**RAW DATA:**
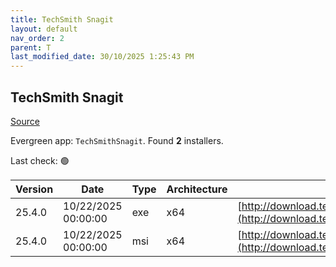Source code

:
 ```yaml
---
title: TechSmith Snagit
layout: default
nav_order: 2
parent: T
last_modified_date: 30/10/2025 1:25:43 PM
---
```


## TechSmith Snagit

[Source](https://www.techsmith.com/)

Evergreen app: `TechSmithSnagit`. Found **2** installers.

Last check: 🟢

| Version | Date                | Type | Architecture | URI                                                                                                                            |
| ------- | ------------------- | ---- | ------------ | ------------------------------------------------------------------------------------------------------------------------------ |
| 25.4.0  | 10/22/2025 00:00:00 | exe  | x64          | [http://download.techsmith.com/snagit/releases/2540/snagit.exe](http://download.techsmith.com/snagit/releases/2540/snagit.exe) |
| 25.4.0  | 10/22/2025 00:00:00 | msi  | x64          | [http://download.techsmith.com/snagit/releases/2540/snagit.msi](http://download.techsmith.com/snagit/releases/2540/snagit.msi) |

**WORK TO COMPLETE:**
Once the pictures are set aside, repeat the data above exactly.

**RESULT FOR THIS TASK:**
Source code

:
 ```yaml
---
title: TechSmith Snagit
layout: default
nav_order: 2
parent: T
last_modified_date: 30/10/2025 1:25:43 PM
---
```


## TechSmith Snagit

[Source](https://www.techsmith.com/)

Evergreen app: `TechSmithSnagit`. Found **2** installers.

Last check: 🟢

| Version | Date                | Type | Architecture | URI                                                                                                                            |
| ------- | ------------------- | ---- | ------------ | ------------------------------------------------------------------------------------------------------------------------------ |
| 25.4.0  | 10/22/2025 00:00:00 | exe  | x64          | [http://download.techsmith.com/snagit/releases/2540/snagit.exe](http://download.techsmith.com/snagit/releases/2540/snagit.exe) |
| 25.4.0  | 10/22/2025 00:00:00 | msi  | x64          | [http://download.techsmith.com/snagit/releases/2540/snagit.msi](http://download.techsmith.com/snagit/releases/2540/snagit.msi) |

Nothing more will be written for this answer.